Violet sat up straighter. “Wait. Have you never fallen in love?”

“I don’t fall in love, no.”

“Have you ever had a chance to?” She thought of the woman he’d dated on the rodeo circuit. The one who’d draped herself over him at the rink when Violet had been pretending to walk away, but had secretly been watching over her shoulder.

“Sure. I guess. Maybe. I don’t know.”

“How do you not know? It’slove.”

“I love my parents and family and would do anything for them. But romantic love is different.”

“A bit.”

They were silent with their own thoughts again.

“How would you describe falling in love?” Leo finally asked.
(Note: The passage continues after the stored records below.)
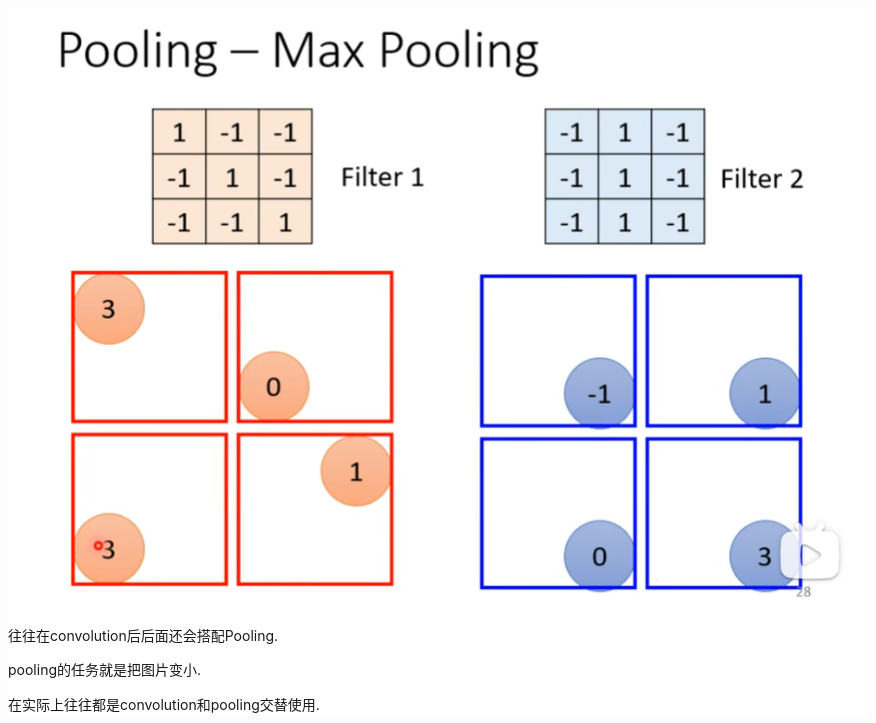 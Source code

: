 ![image-20230810112657549](CNN/image-20230810112657549.png)

往往在convolution后后面还会搭配Pooling.

pooling的任务就是把图片变小.

在实际上往往都是convolution和pooling交替使用.
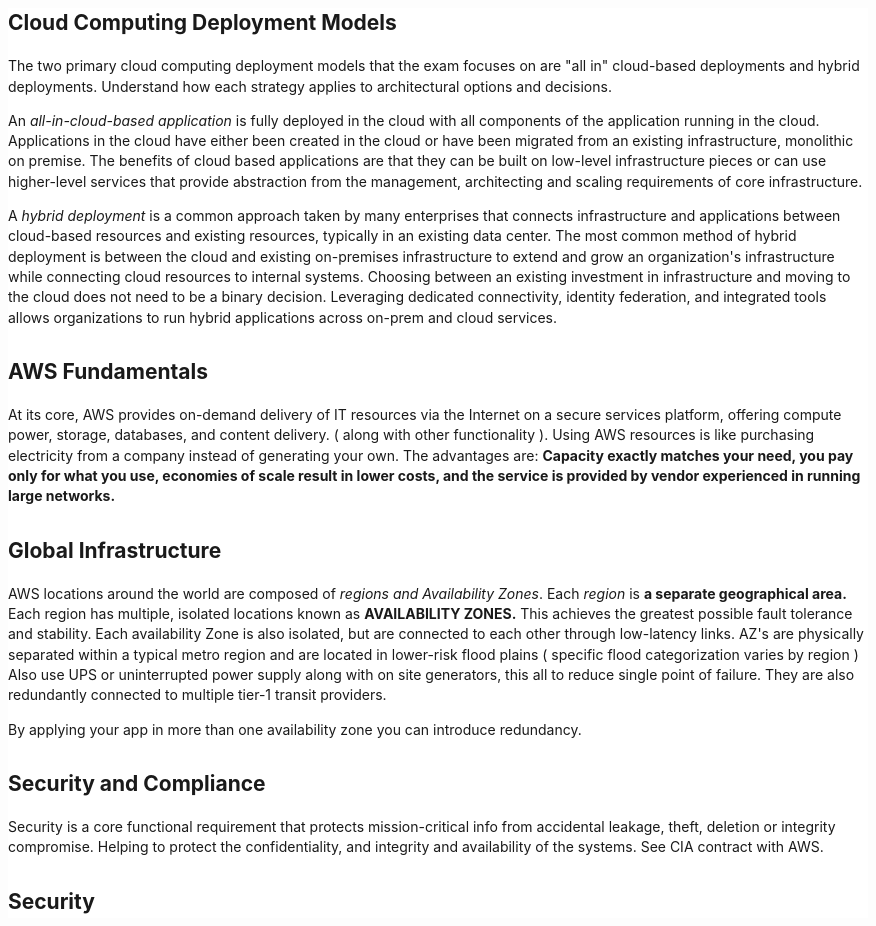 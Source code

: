 ## Cloud Computing Deployment Models

  The two primary cloud computing deployment models that the exam focuses on are "all in" cloud-based deployments and hybrid deployments. Understand how each strategy applies to architectural options and decisions.

  An *all-in-cloud-based application* is fully deployed in the cloud with all components of the application running in the cloud. Applications in the cloud have either been created in the cloud or have been migrated from an existing infrastructure, monolithic on premise. The benefits of cloud based applications are that they can be built on low-level infrastructure pieces or can use higher-level services that provide abstraction from the management, architecting and scaling requirements of core infrastructure.

  A *hybrid deployment* is a common approach taken by many enterprises that connects infrastructure and applications between cloud-based resources and existing resources, typically in an existing data center. The most common method of hybrid deployment is between the cloud and existing on-premises infrastructure to extend and grow an organization's infrastructure while connecting cloud resources to internal systems. Choosing between an existing investment in infrastructure and moving to the cloud does not need to be a binary decision. Leveraging dedicated connectivity, identity federation, and integrated tools allows organizations to run hybrid applications across on-prem and cloud services.

## AWS Fundamentals

   At its core, AWS provides on-demand delivery of IT resources via the Internet on a secure services platform, offering compute power, storage, databases, and content delivery. ( along with other functionality ). Using AWS resources is like purchasing electricity from a company instead of generating your own. The advantages are: **Capacity exactly matches your need, you pay only for what you use, economies of scale result in lower costs, and the service is provided by vendor experienced in running large networks.**

## Global Infrastructure

   AWS locations around the world are composed of *regions and Availability Zones*. Each *region*  is **a separate geographical area.** Each region has multiple, isolated locations known as **AVAILABILITY ZONES.** This achieves the greatest possible fault tolerance and stability. Each availability Zone is also isolated, but are connected to each other through low-latency links. AZ's are physically separated within a typical metro region and are located in lower-risk flood plains ( specific flood categorization varies by region ) Also use UPS or uninterrupted power supply along with on site generators, this all to reduce single point of failure. They are also redundantly connected to multiple tier-1 transit providers.

   By applying your app in more than one availability zone you can introduce redundancy.

## Security and Compliance

   Security is a core functional requirement that protects mission-critical info from accidental leakage, theft, deletion or integrity compromise. Helping to protect the confidentiality, and integrity and availability of the systems. See CIA contract with AWS.

## Security

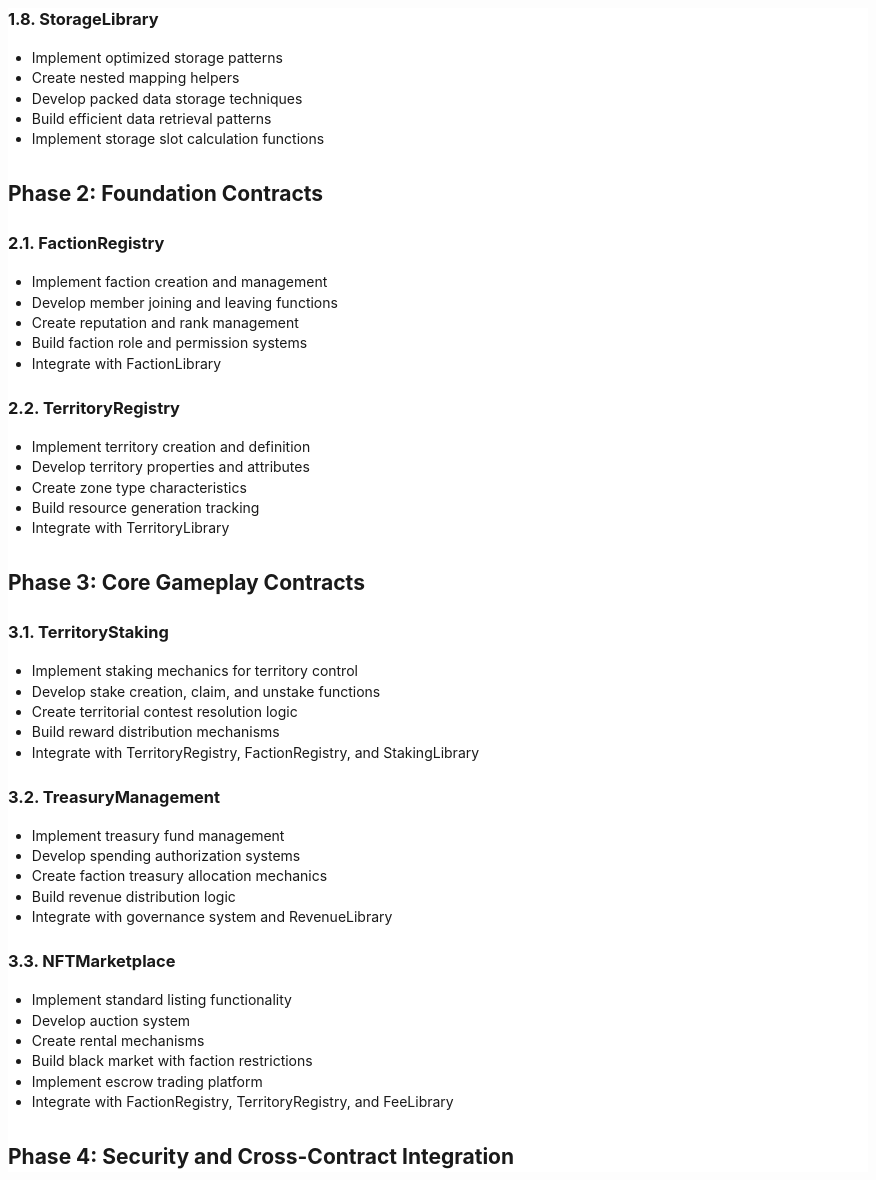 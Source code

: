 ### 1.8. StorageLibrary
- Implement optimized storage patterns
- Create nested mapping helpers
- Develop packed data storage techniques
- Build efficient data retrieval patterns
- Implement storage slot calculation functions

## Phase 2: Foundation Contracts

### 2.1. FactionRegistry
- Implement faction creation and management
- Develop member joining and leaving functions
- Create reputation and rank management
- Build faction role and permission systems
- Integrate with FactionLibrary

### 2.2. TerritoryRegistry
- Implement territory creation and definition
- Develop territory properties and attributes
- Create zone type characteristics
- Build resource generation tracking
- Integrate with TerritoryLibrary

## Phase 3: Core Gameplay Contracts

### 3.1. TerritoryStaking
- Implement staking mechanics for territory control
- Develop stake creation, claim, and unstake functions
- Create territorial contest resolution logic
- Build reward distribution mechanisms
- Integrate with TerritoryRegistry, FactionRegistry, and StakingLibrary

### 3.2. TreasuryManagement
- Implement treasury fund management
- Develop spending authorization systems
- Create faction treasury allocation mechanics
- Build revenue distribution logic
- Integrate with governance system and RevenueLibrary

### 3.3. NFTMarketplace
- Implement standard listing functionality
- Develop auction system
- Create rental mechanisms
- Build black market with faction restrictions
- Implement escrow trading platform
- Integrate with FactionRegistry, TerritoryRegistry, and FeeLibrary

## Phase 4: Security and Cross-Contract Integration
Violet pondered that for a long moment. “Falling in love is like taking a step off a cliff and trusting that the air will catch you. That you’re not just throwing yourself onto the rocks below, where you’ll get broken. It’s the most difficult thing, the biggest act of trust.”

They sat in thoughtful silence, Leo reaching across the open space on the couch, resting his hand there, palm-up, as if waiting for her to do something. She stared at the callused skin, the hand that worked so hard for himself, for his family. She glanced up at his face, then gently laid her hand in his.

Friends.

Leo lifted their hands, then set them down with a squeeze before releasing her. “Well, it’s a good thing I’m not going to do any of that.”

“Do what?”

“I’m not going to fall for Christine. I’m not going to break her heart and she’s not going to break mine.”

“How can you guarantee that?”

“Because I’m not the kind of man who falls in love.”

CHAPTER 5

Violet heard Leo in the kitchen, starting breakfast, as she climbed off the futon in his guest room. They’d stayed up late—way too late considering that tonight was a game night—chatting on the couch for hours. They’d bared their souls, and it felt like he’d told her stuff he’d never told anyone else. He’d poured out the whole story, in her opinion a heartbreaking one, of how he’d joined the pro rodeo circuit to save the family ranch. He’d given up scholarships and his dream of going to college, staying in the dangerous sport to ensure his three siblings could grow up on the same land he had.

Her growing crush on him certainly wasn’t going anywhere now.

And that spelled trouble, didn’t it? He was looking for Business Barbie to be his bride, and Violet was looking for a man who wanted to put down roots.

It was her friend Hannah’s birthday, and she gave her a quick call. Of course Hannah Murphy, back inSweetheart Creek, had somehow learned where Violet had spent the night, and between telling her son to stop chasing the dog, had drilled her with a hundred and one questions.

Just friends. Just friends. Just friends.

Was there a worse expression in the English language?